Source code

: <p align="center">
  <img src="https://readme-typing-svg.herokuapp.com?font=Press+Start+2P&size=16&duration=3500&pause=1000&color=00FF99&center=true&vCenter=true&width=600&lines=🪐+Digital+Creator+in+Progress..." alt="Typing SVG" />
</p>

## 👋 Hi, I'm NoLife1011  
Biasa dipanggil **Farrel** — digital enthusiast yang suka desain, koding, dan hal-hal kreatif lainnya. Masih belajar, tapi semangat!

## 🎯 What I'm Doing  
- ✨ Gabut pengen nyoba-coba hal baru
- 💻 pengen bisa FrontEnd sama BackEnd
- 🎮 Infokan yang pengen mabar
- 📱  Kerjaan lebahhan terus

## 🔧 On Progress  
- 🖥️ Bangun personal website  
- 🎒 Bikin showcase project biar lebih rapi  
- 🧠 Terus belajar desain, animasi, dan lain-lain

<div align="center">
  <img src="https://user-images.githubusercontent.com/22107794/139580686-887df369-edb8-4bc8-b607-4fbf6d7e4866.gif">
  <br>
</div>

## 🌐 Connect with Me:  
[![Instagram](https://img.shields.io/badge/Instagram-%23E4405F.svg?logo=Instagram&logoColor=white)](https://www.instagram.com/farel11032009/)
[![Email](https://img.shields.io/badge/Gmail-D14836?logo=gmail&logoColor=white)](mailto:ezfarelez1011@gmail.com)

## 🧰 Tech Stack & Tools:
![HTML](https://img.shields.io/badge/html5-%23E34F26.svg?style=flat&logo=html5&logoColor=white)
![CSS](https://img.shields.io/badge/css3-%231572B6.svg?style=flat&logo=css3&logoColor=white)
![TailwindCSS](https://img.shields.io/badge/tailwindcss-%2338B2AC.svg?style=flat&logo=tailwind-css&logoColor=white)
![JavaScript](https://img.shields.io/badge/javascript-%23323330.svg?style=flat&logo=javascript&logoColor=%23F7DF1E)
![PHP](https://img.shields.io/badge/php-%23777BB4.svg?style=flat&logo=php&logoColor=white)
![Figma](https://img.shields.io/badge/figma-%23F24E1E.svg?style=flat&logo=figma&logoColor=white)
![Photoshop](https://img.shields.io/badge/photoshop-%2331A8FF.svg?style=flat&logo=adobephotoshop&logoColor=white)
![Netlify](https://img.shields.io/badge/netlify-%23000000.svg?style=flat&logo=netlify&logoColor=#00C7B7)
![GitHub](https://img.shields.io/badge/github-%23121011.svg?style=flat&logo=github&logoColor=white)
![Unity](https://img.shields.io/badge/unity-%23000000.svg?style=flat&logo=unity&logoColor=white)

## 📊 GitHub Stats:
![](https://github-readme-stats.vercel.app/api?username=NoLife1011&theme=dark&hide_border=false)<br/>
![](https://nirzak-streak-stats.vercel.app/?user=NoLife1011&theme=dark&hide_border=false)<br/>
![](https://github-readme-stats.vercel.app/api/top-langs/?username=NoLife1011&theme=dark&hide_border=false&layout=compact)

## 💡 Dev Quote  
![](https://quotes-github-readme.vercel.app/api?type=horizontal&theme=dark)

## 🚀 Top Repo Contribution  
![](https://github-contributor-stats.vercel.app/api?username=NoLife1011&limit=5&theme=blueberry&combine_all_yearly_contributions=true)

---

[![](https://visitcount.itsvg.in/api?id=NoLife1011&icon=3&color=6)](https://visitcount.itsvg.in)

----------------------------------------

▶ [Exercise aim]
Your answer should consist of the lines above that hold the word "desain", copied exactly.

▶ [Your solution]
Biasa dipanggil **Farrel** — digital enthusiast yang suka desain, koding, dan hal-hal kreatif lainnya. Masih belajar, tapi semangat!
- 🧠 Terus belajar desain, animasi, dan lain-lain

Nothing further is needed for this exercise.